=== Begin Enclosure ===

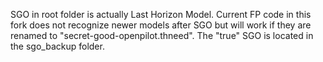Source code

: SGO in root folder is actually Last Horizon Model. Current FP code in this fork does not recognize newer models after SGO but will work if they are renamed to "secret-good-openpilot.thneed". The "true" SGO is located in the sgo_backup folder. 
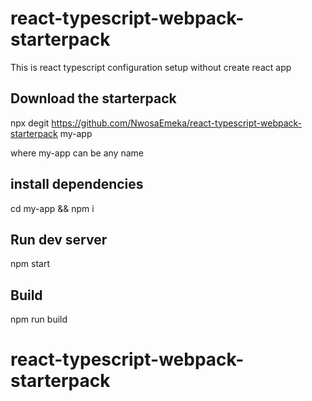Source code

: # react-typescript-webpack-starterpack

This is react typescript configuration setup without create react app

## Download the starterpack

npx degit https://github.com/NwosaEmeka/react-typescript-webpack-starterpack my-app

where my-app can be any name

## install dependencies

cd my-app && npm i

## Run dev server

npm start

## Build

npm run build
# react-typescript-webpack-starterpack

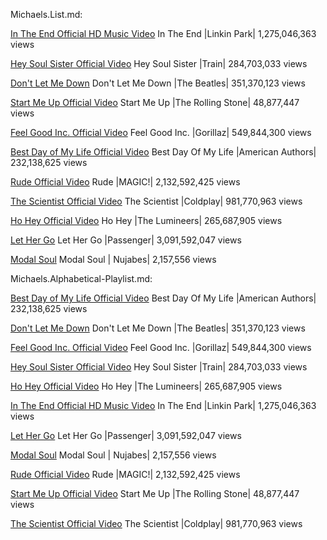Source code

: Michaels.List.md:

[In The End Official HD Music Video](https://www.youtube.com/watch?v=eVTXPUF4Oz4)
In The End |Linkin Park| 1,275,046,363 views

[Hey Soul Sister Official Video](https://www.youtube.com/results?search_query=train+hey+soul+sister)
Hey Soul Sister |Train| 284,703,033 views

[Don't Let Me Down](https://www.youtube.com/watch?v=NCtzkaL2t_Y)
Don't Let Me Down |The Beatles| 351,370,123 views  

[Start Me Up Official Video](https://www.youtube.com/watch?v=SGyOaCXr8Lw)
Start Me Up |The Rolling Stone| 48,877,447 views

[Feel Good Inc. Official Video](https://www.youtube.com/watch?v=HyHNuVaZJ-k)
Feel Good Inc. |Gorillaz| 549,844,300 views

[Best Day of My Life Official Video](https://www.youtube.com/watch?v=Y66j_BUCBMY)
Best Day Of My Life |American Authors| 232,138,625 views

[Rude Official Video](https://www.youtube.com/watch?v=PIh2xe4jnpk)
Rude |MAGIC!| 2,132,592,425 views

[The Scientist Official Video](https://www.youtube.com/watch?v=RB-RcX5DS5A)
The Scientist |Coldplay| 981,770,963 views

[Ho Hey Official Video](https://www.youtube.com/watch?v=zvCBSSwgtg4)
Ho Hey |The Lumineers| 265,687,905 views

[Let Her Go](https://www.youtube.com/watch?v=RBumgq5yVrA)
Let Her Go |Passenger| 3,091,592,047 views

[Modal Soul](https://www.youtube.com/watch?v=hUMpg1ii4_A&t=1341s)
Modal Soul | Nujabes| 2,157,556 views


Michaels.Alphabetical-Playlist.md:

[Best Day of My Life Official Video](https://www.youtube.com/watch?v=Y66j_BUCBMY)
Best Day Of My Life |American Authors| 232,138,625 views

[Don't Let Me Down](https://www.youtube.com/watch?v=NCtzkaL2t_Y)
Don't Let Me Down |The Beatles| 351,370,123 views

[Feel Good Inc. Official Video](https://www.youtube.com/watch?v=HyHNuVaZJ-k)
Feel Good Inc. |Gorillaz| 549,844,300 views

[Hey Soul Sister Official Video](https://www.youtube.com/results?search_query=train+hey+soul+sister)
Hey Soul Sister |Train| 284,703,033 views

[Ho Hey Official Video](https://www.youtube.com/watch?v=zvCBSSwgtg4)
Ho Hey |The Lumineers| 265,687,905 views

[In The End Official HD Music Video](https://www.youtube.com/watch?v=eVTXPUF4Oz4)
In The End |Linkin Park| 1,275,046,363 views

[Let Her Go](https://www.youtube.com/watch?v=RBumgq5yVrA)
Let Her Go |Passenger| 3,091,592,047 views

[Modal Soul](https://www.youtube.com/watch?v=hUMpg1ii4_A&t=1341s)
Modal Soul | Nujabes| 2,157,556 views

[Rude Official Video](https://www.youtube.com/watch?v=PIh2xe4jnpk)
Rude |MAGIC!| 2,132,592,425 views

[Start Me Up Official Video](https://www.youtube.com/watch?v=SGyOaCXr8Lw)
Start Me Up |The Rolling Stone| 48,877,447 views

[The Scientist Official Video](https://www.youtube.com/watch?v=RB-RcX5DS5A)
The Scientist |Coldplay| 981,770,963 views

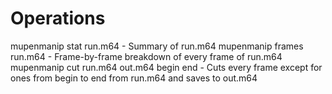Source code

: # Operations

mupenmanip stat run.m64 - Summary of run.m64
mupenmanip frames run.m64 - Frame-by-frame breakdown of every frame of run.m64
mupenmanip cut run.m64 out.m64 begin end - Cuts every frame except for ones from begin to end from run.m64 and saves to out.m64
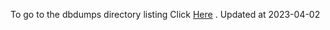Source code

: To go to the dbdumps directory listing Click [Here](https://ipfs.io/ipfs/bafkreifdocbnvyfjcr6vapyqko6zihbwpfs2bqoeiis6iigupekklfbpf4) . Updated at 2023-04-02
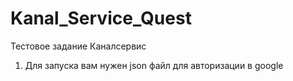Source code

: # Kanal_Service_Quest
Тестовое задание Каналсервис
1. Для запуска вам нужен json файл для авторизации в google
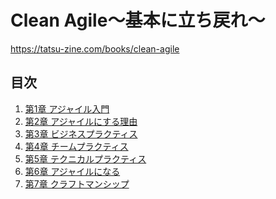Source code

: # Clean Agile〜基本に立ち戻れ〜

https://tatsu-zine.com/books/clean-agile

## 目次

1. [第1章 アジャイル入門]()
2. [第2章 アジャイルにする理由]()
3. [第3章 ビジネスプラクティス]()
4. [第4章 チームプラクティス]()
5. [第5章 テクニカルプラクティス]()
6. [第6章 アジャイルになる]()
7. [第7章 クラフトマンシップ]()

=== End Enclosure ===

[WHAT THIS TASK INVOLVES] Set down the line holding "# Clean Agile〜基本に立ち戻れ〜" and all later lines through the last one in the material above, exactly, and no other lines.

[ANSWER BOX]
: # Clean Agile〜基本に立ち戻れ〜

https://tatsu-zine.com/books/clean-agile

## 目次

1. [第1章 アジャイル入門]()
2. [第2章 アジャイルにする理由]()
3. [第3章 ビジネスプラクティス]()
4. [第4章 チームプラクティス]()
5. [第5章 テクニカルプラクティス]()
6. [第6章 アジャイルになる]()
7. [第7章 クラフトマンシップ]()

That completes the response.